▶ _Records for the task_:
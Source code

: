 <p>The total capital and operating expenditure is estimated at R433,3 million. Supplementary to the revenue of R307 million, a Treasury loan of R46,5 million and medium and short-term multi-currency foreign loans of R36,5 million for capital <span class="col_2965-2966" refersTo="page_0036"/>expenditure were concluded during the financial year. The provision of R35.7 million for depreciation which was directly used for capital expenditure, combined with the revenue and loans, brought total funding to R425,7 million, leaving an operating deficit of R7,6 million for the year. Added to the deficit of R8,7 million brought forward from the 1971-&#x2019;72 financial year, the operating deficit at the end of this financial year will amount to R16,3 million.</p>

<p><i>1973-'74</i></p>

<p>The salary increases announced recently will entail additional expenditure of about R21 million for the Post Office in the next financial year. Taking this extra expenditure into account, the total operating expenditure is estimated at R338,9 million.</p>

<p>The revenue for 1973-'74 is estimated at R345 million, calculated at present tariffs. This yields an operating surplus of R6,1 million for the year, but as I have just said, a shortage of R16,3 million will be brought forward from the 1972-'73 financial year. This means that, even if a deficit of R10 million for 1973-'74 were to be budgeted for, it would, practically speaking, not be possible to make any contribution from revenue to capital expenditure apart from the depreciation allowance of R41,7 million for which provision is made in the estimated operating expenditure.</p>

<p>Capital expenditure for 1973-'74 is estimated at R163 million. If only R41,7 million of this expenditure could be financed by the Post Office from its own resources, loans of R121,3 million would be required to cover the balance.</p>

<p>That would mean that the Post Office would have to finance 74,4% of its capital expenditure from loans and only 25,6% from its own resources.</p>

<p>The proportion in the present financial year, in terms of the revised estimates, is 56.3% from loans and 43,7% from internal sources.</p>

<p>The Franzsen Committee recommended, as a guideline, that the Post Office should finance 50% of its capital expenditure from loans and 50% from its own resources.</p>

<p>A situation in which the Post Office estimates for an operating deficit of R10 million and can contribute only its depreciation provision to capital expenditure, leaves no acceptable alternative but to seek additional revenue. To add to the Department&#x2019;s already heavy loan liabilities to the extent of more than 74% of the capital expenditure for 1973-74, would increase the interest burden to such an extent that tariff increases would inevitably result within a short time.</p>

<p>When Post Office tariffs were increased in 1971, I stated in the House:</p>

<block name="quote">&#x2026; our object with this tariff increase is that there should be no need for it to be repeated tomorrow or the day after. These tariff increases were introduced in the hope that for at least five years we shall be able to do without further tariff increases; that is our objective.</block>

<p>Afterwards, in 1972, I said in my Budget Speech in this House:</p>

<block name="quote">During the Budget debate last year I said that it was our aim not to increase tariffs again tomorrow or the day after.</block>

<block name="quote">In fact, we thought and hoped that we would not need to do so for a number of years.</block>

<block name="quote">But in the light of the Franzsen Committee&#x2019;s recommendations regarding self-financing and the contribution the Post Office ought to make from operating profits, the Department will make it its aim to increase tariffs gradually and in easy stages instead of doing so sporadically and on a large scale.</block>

▶ _Exercise_: Quote exactly the line containing "<p>Afterwards, in 1972, I" and every later line through the end of the listing, and no other lines.

▶ _The completed task_:
<p>Afterwards, in 1972, I said in my Budget Speech in this House:</p>

<block name="quote">During the Budget debate last year I said that it was our aim not to increase tariffs again tomorrow or the day after.</block>

<block name="quote">In fact, we thought and hoped that we would not need to do so for a number of years.</block>

<block name="quote">But in the light of the Franzsen Committee&#x2019;s recommendations regarding self-financing and the contribution the Post Office ought to make from operating profits, the Department will make it its aim to increase tariffs gradually and in easy stages instead of doing so sporadically and on a large scale.</block>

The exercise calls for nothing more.